[08/10] epoll: Use kcmp for targets if available

Submitted by Cyrill Gorcunov on Feb. 28, 2017, 3:05 p.m.

Details

Message ID 1488294349-2742-9-git-send-email-gorcunov@openvz.org
State New
Series "epoll: Start using new kcmp operation to find targets"
Headers show

Commit Message

Cyrill Gorcunov Feb. 28, 2017, 3:05 p.m.
When dumping epoll targets we assume that all files
are belonging to the process which opened epoll.
In most situations it's true but not always.

The file may be received from unix socket, or say
dup()ed, added into queue and closed then. Then
such descriptor number won't be available for us
while kernel will continue using "struct file"
internally for polling.

To be able to unweave such a tie we may use
KCMP_EPOLL_TFD opcode which is designed exactly
to process epoll targets.

Because we probe every target file the dumping
procedure get deferred until all other files
present in processes tree are collected.

Note that here we only fail to dump if target
file is unaccessible or belong to another process.
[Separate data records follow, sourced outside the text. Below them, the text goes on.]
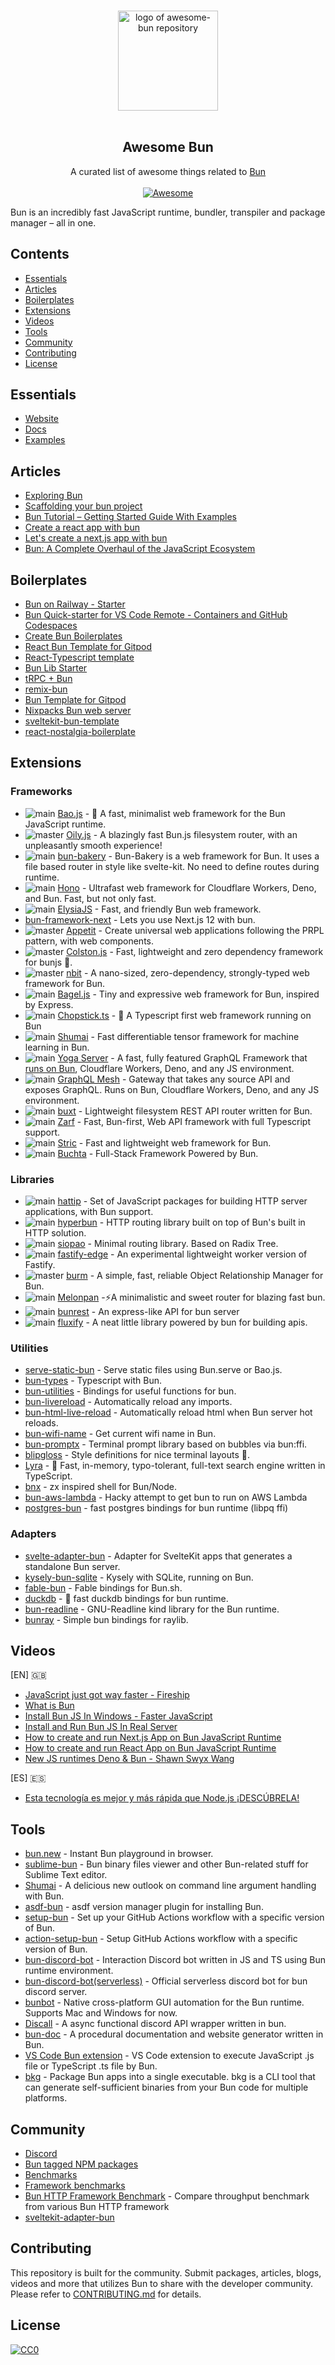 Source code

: <p align="center">
  <br>
  <img width="160" src="./awesome-bun.png" alt="logo of awesome-bun repository">
  <br>
  <br>
</p>

<h2 align='center'>Awesome Bun</h2>

<p align='center'>
A curated list of awesome things related to <a href='https://github.com/oven-sh/bun'>Bun</a>
<br><br>

<a href='https://github.com/sindresorhus/awesome'>
<img src='https://cdn.rawgit.com/sindresorhus/awesome/d7305f38d29fed78fa85652e3a63e154dd8e8829/media/badge.svg' alt='Awesome'>
</a>
</p>

Bun is an incredibly fast JavaScript runtime, bundler, transpiler and package manager – all in one.

## Contents

- [Essentials](#essentials)
- [Articles](#articles)
- [Boilerplates](#boilerplates)
- [Extensions](#extensions)
- [Videos](#videos)
- [Tools](#tools)
- [Community](#community)
- [Contributing](#contributing)
- [License](#license)

## Essentials

- [Website](https://bun.sh/)
- [Docs](https://github.com/oven-sh/bun#reference)
- [Examples](https://github.com/oven-sh/bun/tree/main/examples)

## Articles

- [Exploring Bun](https://jenil777007.hashnode.dev/lets-bun)
- [Scaffolding your bun project](https://codetea.com/scaffolding-your-bun-project-boilerplate/)
- [Bun Tutorial – Getting Started Guide With Examples](https://codedamn.com/news/backend/bun-js-tutorial-2022)
- [Create a react app with bun](https://dev.to/ashirbadgudu/create-a-react-app-with-bun-125o)
- [Let's create a next.js app with bun](https://dev.to/ashirbadgudu/lets-create-a-nextjs-app-with-bun-48l6)
- [Bun: A Complete Overhaul of the JavaScript Ecosystem](https://www.lunasec.io/docs/blog/bun-first-look/)

## Boilerplates

- [Bun on Railway - Starter](https://github.com/FarazPatankar/bun-on-railway)
- [Bun Quick-starter for VS Code Remote - Containers and GitHub Codespaces](https://github.com/alertbox/vscode-remote-try-bun)
- [Create Bun Boilerplates](https://github.com/guocaoyi/create-bun)
- [React Bun Template for Gitpod](https://github.com/Joshuafrankle/bun-react)
- [React-Typescript template](https://github.com/anjiboss/react-ts-template-for-bun)
- [Bun Lib Starter](https://github.com/wobsoriano/bun-lib-starter)
- [tRPC + Bun](https://github.com/sachinraja/trpc-bun)
- [remix-bun](https://github.com/jacob-ebey/remix-bun-testing)
- [Bun Template for Gitpod](https://github.com/gitpod-io/bun-on-gitpod)
- [Nixpacks Bun web server](https://github.com/railwayapp/nixpacks/tree/main/examples/node-bun-web-server)
- [sveltekit-bun-template](https://github.com/TheOtterlord/sveltekit-bun-template)
- [react-nostalgia-boilerplate](https://github.com/boilertowns/react-nostalgia-boilerplate)

## Extensions

### Frameworks

- ![main](https://img.shields.io/github/last-commit/mattreid1/baojs/main) [Bao.js](https://github.com/mattreid1/baojs) - 🥟 A fast, minimalist web framework for the Bun JavaScript runtime.
- ![master](https://img.shields.io/github/last-commit/ariesclark/oily.js/master) [Oily.js](https://github.com/ariesclark/oily.js) - A blazingly fast Bun.js filesystem router, with an unpleasantly smooth experience!
- ![main](https://img.shields.io/github/last-commit/Kapsonfire-DE/bun-bakery/main) [bun-bakery](https://github.com/Kapsonfire-DE/bun-bakery) - Bun-Bakery is a web framework for Bun. It uses a file based router in style like svelte-kit. No need to define routes during runtime.
- ![main](https://img.shields.io/github/last-commit/honojs/hono/main) [Hono](https://github.com/honojs/hono) - Ultrafast web framework for Cloudflare Workers, Deno, and Bun. Fast, but not only fast.
- ![main](https://img.shields.io/github/last-commit/elysiajs/elysia/main) [ElysiaJS](https://github.com/elysiajs/elysia) - Fast, and friendly Bun web framework.
- [bun-framework-next](https://www.npmjs.com/package/bun-framework-next) - Lets you use Next.js 12 with bun.
- ![master](https://img.shields.io/github/last-commit/Glatek/bun-appetit/master) [Appetit](https://github.com/Glatek/bun-appetit) - Create universal web applications following the PRPL pattern, with web components.
- ![master](https://img.shields.io/github/last-commit/ajimae/colstonjs/master) [Colston.js](https://github.com/ajimae/colstonjs) - Fast, lightweight and zero dependency framework for bunjs 🚀.
- ![master](https://img.shields.io/github/last-commit/sstur/nbit/master) [nbit](https://github.com/sstur/nbit) - A nano-sized, zero-dependency, strongly-typed web framework for Bun.
- ![main](https://img.shields.io/github/last-commit/honojs/hono/main) [Bagel.js](https://github.com/kakengloh/bagel) - Tiny and expressive web framework for Bun, inspired by Express.
- ![main](https://img.shields.io/github/last-commit/sp90/chopstick.ts/main) [Chopstick.ts](https://github.com/sp90/chopstick.ts) - 🥢 A Typescript first web framework running on Bun
- ![main](https://img.shields.io/github/last-commit/facebookresearch/shumai/main) [Shumai](https://github.com/facebookresearch/shumai) - Fast differentiable tensor framework for machine learning in Bun.
- ![main](https://img.shields.io/github/last-commit/dotansimha/graphql-yoga/main) [Yoga Server](https://github.com/dotansimha/graphql-yoga) - A fast, fully featured GraphQL Framework that [runs on Bun](https://the-guild.dev/graphql/yoga-server/v3/integrations/integration-with-bun), Cloudflare Workers, Deno, and any JS environment. 
- ![main](https://img.shields.io/github/last-commit/urigo/graphql-mesh/master) [GraphQL Mesh](https://github.com/urigo/graphql-mesh) - Gateway that takes any source API and exposes GraphQL. Runs on Bun, Cloudflare Workers, Deno, and any JS environment. 
- ![main](https://img.shields.io/github/last-commit/mia-z/buxt/main) [buxt](https://github.com/mia-z/buxt) - Lightweight filesystem REST API router written for Bun.
- ![main](https://img.shields.io/github/last-commit/zarfjs/zarf/main) [Zarf](https://github.com/zarfjs/zarf) - Fast, Bun-first, Web API framework with full Typescript support.
- ![main](https://img.shields.io/github/last-commit/bunsvr/core/main) [Stric](https://github.com/bunsvr) - Fast and lightweight web framework for Bun.
- ![main](https://img.shields.io/github/last-commit/Fire-The-Fox/buchta/master) [Buchta](https://buchtajs.com/) - Full-Stack Framework Powered by Bun.

### Libraries

- ![main](https://img.shields.io/github/last-commit/hattipjs/hattip/main) [hattip](https://github.com/hattipjs/hattip) - Set of JavaScript packages for building HTTP server applications, with Bun support.
- ![main](https://img.shields.io/github/last-commit/Eckhardt-D/hyperbun/main) [hyperbun](https://github.com/Eckhardt-D/hyperbun) - HTTP routing library built on top of Bun's built in HTTP solution.
- ![main](https://img.shields.io/github/last-commit/wobsoriano/siopao/main) [siopao](https://github.com/wobsoriano/siopao) - Minimal routing library. Based on Radix Tree.
- ![main](https://img.shields.io/github/last-commit/galvez/fastify-edge/main) [fastify-edge](https://github.com/galvez/fastify-edge) - An experimental lightweight worker version of Fastify.
- ![master](https://img.shields.io/github/last-commit/William-McGonagle/burm/master) [burm](https://github.com/William-McGonagle/burm) - A simple, fast, reliable Object Relationship Manager for Bun.
- ![main](https://img.shields.io/github/last-commit/DarthBenro008/melonpan/main) [Melonpan](https://github.com/DarthBenro008/melonpan) -⚡️A minimalistic and sweet router for blazing fast bun.
- ![main](https://img.shields.io/github/last-commit/lau1944/bunrest/main) [bunrest](https://github.com/lau1944/bunrest) - An express-like API for bun server
- ![main](https://img.shields.io/github/last-commit/simylein/fluxify/main) [fluxify](https://github.com/simylein/fluxify) - A neat little library powered by bun for building apis.

### Utilities

- [serve-static-bun](https://www.npmjs.com/package/serve-static-bun) - Serve static files using Bun.serve or Bao.js.
- [bun-types](https://www.npmjs.com/package/bun-types) - Typescript with Bun.
- [bun-utilities](https://www.npmjs.com/package/bun-utilities) - Bindings for useful functions for bun.
- [bun-livereload](https://github.com/jarred-sumner/bun-livereload) - Automatically reload any imports.
- [bun-html-live-reload](https://github.com/aabccd021/bun-html-live-reload) - Automatically reload html when Bun server hot reloads.
- [bun-wifi-name](https://github.com/wobsoriano/bun-wifi-name) - Get current wifi name in Bun.
- [bun-promptx](https://github.com/wobsoriano/bun-promptx) - Terminal prompt library based on bubbles via bun:ffi.
- [blipgloss](https://github.com/wobsoriano/blipgloss) - Style definitions for nice terminal layouts 👄.
- [Lyra](https://github.com/nearform/lyra) - 🌌 Fast, in-memory, typo-tolerant, full-text search engine written in TypeScript.
- [bnx](https://github.com/wobsoriano/bnx) - zx inspired shell for Bun/Node.
- [bun-aws-lambda](https://github.com/Jarred-Sumner/bun-aws-lambda) - Hacky attempt to get bun to run on AWS Lambda
- [postgres-bun](https://github.com/lawrencecchen/postgres-bun) - fast postgres bindings for bun runtime (libpq ffi)

### Adapters

- [svelte-adapter-bun](https://github.com/gornostay25/svelte-adapter-bun) - Adapter for SvelteKit apps that generates a standalone Bun server.
- [kysely-bun-sqlite](https://www.npmjs.com/package/kysely-bun-sqlite) - Kysely with SQLite, running on Bun.
- [fable-bun](https://github.com/AngelMunoz/fable-bun) - Fable bindings for Bun.sh.
- [duckdb](https://github.com/evanwashere/duckdb) - 🦆 fast duckdb bindings for bun runtime.
- [bun-readline](https://github.com/wobsoriano/bun-readline) - GNU-Readline kind library for the Bun runtime.
- [bunray](https://github.com/theoparis/bunray) - Simple bun bindings for raylib.

## Videos

[EN] 🇬🇧

- [JavaScript just got way faster - Fireship](https://www.youtube.com/watch?v=FMhScnY0dME)
- [What is Bun](https://www.youtube.com/watch?v=Rp5yvwX7orE)
- [Install Bun JS In Windows - Faster JavaScript](https://www.youtube.com/watch?v=aNL3gXW0ZuM)
- [Install and Run Bun JS In Real Server](https://www.youtube.com/watch?v=lDGrDOGyOr0)
- [How to create and run Next.js App on Bun JavaScript Runtime](https://www.youtube.com/watch?v=U4sX83dlZx8)
- [How to create and run React App on Bun JavaScript Runtime](https://www.youtube.com/watch?v=UrO2UhA8SQE)
- [New JS runtimes Deno & Bun - Shawn Swyx Wang](https://www.youtube.com/watch?v=ORI29ot_Zck)

[ES] 🇪🇸

- [Esta tecnología es mejor y más rápida que Node.js ¡DESCÚBRELA!](https://www.youtube.com/watch?v=WzcCVPoX2wQ)

## Tools

- [bun.new](http://bun.new) - Instant Bun playground in browser.
- [sublime-bun](https://github.com/alexkuz/sublime-bun) - Bun binary files viewer and other Bun-related stuff for Sublime Text editor.
- [Shumai](https://github.com/AltriusRS/Shumai) - A delicious new outlook on command line argument handling with Bun.
- [asdf-bun](https://github.com/cometkim/asdf-bun) - asdf version manager plugin for installing Bun.
- [setup-bun](https://github.com/oven-sh/setup-bun) - Set up your GitHub Actions workflow with a specific version of Bun.
- [action-setup-bun](https://github.com/antongolub/action-setup-bun) - Setup GitHub Actions workflow with a specific version of Bun.
- [bun-discord-bot](https://github.com/MiraBellierr/bun-discord-bot) - Interaction Discord bot written in JS and TS using Bun runtime environment.
- [bun-discord-bot(serverless)](https://github.com/xHyroM/bun-discord-bot) - Official serverless discord bot for bun discord server.
- [bunbot](https://github.com/wobsoriano/bunbot) - Native cross-platform GUI automation for the Bun runtime. Supports Mac and Windows for now.
- [Discall](https://github.com/Discall-Development/Discall) - A async functional discord API wrapper written in bun.
- [bun-doc](https://github.com/William-McGonagle/bun-doc) - A procedural documentation and website generator written in Bun.
- [VS Code Bun extension](https://marketplace.visualstudio.com/items?itemName=Pandy.bun&utm_source=www.vsixhub.com) - VS Code extension to execute JavaScript .js file or TypeScript .ts file by Bun.
- [bkg](https://github.com/theseyan/bkg) - Package Bun apps into a single executable. bkg is a CLI tool that can generate self-sufficient binaries from your Bun code for multiple platforms.

## Community

- [Discord](https://bun.sh/discord)
- [Bun tagged NPM packages](https://bun-modules.pages.dev/)
- [Benchmarks](https://github.com/xHyroM/benchmarks)
- [Framework benchmarks](https://github.com/bunsvr/benchmark)
- [Bun HTTP Framework Benchmark](https://github.com/SaltyAom/bun-http-framework-benchmark) - Compare throughput benchmark from various Bun HTTP framework
- [sveltekit-adapter-bun](https://github.com/bun-community/sveltekit-adapter-bun)

## Contributing

This repository is built for the community. Submit packages, articles, blogs, videos and more that utilizes Bun to share with the developer community. Please refer to [CONTRIBUTING.md](/CONTRIBUTING.md) for details.

## License

[![CC0](http://mirrors.creativecommons.org/presskit/buttons/88x31/svg/cc-zero.svg)](http://creativecommons.org/publicdomain/zero/1.0/)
For proper restore we will need to extend epoll
image to carry target sources and lift restore
code more. In next patches.

Signed-off-by: Cyrill Gorcunov <gorcunov@openvz.org>
---
 criu/cr-dump.c           |   9 ++++
 criu/eventpoll.c         | 133 ++++++++++++++++++++++++++++++++++++++---------
 criu/include/eventpoll.h |   2 +
 3 files changed, 120 insertions(+), 24 deletions(-)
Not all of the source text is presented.